L’avocat de l’Etat de Tchadien, Me Philipe Houssiné, a laissé entendre mardi à N’Djaména que le reste des membres de l’affaire de l’arche de Zoé, l’enlèvement de 103 enfants avorté à Abéché (Est du Tchad), serait jugé au Tchad, réagissant aux déclarations du président français Nicolas Sarkozy, affirmant qu’il irait personnellement chercher ses six compatriotes encore détenus au Tchad «quoiqu’ils aient fait».
«Je ne commente pas la position officielle d’un chef de l’Etat d’un pays souverain. Je relève tout simplement que cette déclaration est basée sur l’accord Franco-Tchadien du mars 1976. Or, cet accord franco-tchadien a des conditions d’application. Il y a des restrictions », a indiqué Me Houssiné.
Selon lui, cet accord dit que lorsque l’Etat requérant fait une demande auprès de l’Etat requis, ça veut dire le Tchad, l’article 49, point C de l’accord franco-tchadien de 1976 dit que l’extradition est refusée si les infractions ont été commises en tout ou en partie sur le territoire de l’Etat requis.
«En l’espèce, l’infraction est commise au Tchad. On a pris les membres de l’association Arche de Zoé en flagrant délit à Abéché, l’équipage espagnole a été surpris en flagrant délit à Abéché. Ils ont caché l’avion au loin de la piste à Abéché. Donc l’infraction a été commise à l’intérieur de l’Etat requis», a expliqué Me Houssiné.
«Donc en application de l’accord franco-tchadien que M. Sarkozy invoque, nous lui opposons l’article 49 qui interdit l’extradition au cas où l’infraction était commise sur le territoire requis comme le cas d’espèce», a-t-il poursuivi.
«L’accord entre les deux pays n’a pas prévu autre chose que ce je viens de citer. Il ne m’appartient pas de commenter les points de vue d’un chef de L’Etat.

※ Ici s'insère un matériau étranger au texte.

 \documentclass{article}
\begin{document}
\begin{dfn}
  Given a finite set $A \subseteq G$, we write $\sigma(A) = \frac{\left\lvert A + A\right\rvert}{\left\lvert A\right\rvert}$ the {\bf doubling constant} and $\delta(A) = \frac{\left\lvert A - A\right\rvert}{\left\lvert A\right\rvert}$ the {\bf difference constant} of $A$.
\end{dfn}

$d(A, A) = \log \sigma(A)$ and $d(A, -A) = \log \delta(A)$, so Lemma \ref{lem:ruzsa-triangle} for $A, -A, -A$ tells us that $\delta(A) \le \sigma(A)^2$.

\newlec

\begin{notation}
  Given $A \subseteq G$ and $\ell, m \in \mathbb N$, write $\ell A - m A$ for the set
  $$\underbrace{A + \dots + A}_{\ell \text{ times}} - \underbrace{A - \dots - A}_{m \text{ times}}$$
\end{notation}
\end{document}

Je dis l’aspect juridique qui m’intéresse donne des restrictions au niveau de l’article 49, point C ici.
Six membres français de l\’association arche de Zoé ou Children rescue - trois Espagnols, un Belge et quatre Tchadiens - sont toujours détenus à N\’Djamena.
«Nous croyons fermement qu’ils seront jugés ici en application de l’article 49, Point C de l’accord de 1976, a déclaré Me Houssiné, soulignant qu’ «ils purgeront absolument leur peine ici s’ils sont déclarés coupables».
«Je le crois fermement parce que c’est ce que les textes le disent. Mais je ne connais pas la suite des événements. Mais je le crois fermement parce que ce que l’accord franco tchadien dit», a-t-il conclu.
Le président Idriss Deby Itno a également réagi mardi aux propos de son homologue français en indiquant que les six français seraient jugés au Tchad et qu\’il n\’est pas question pour le moment de les extrader.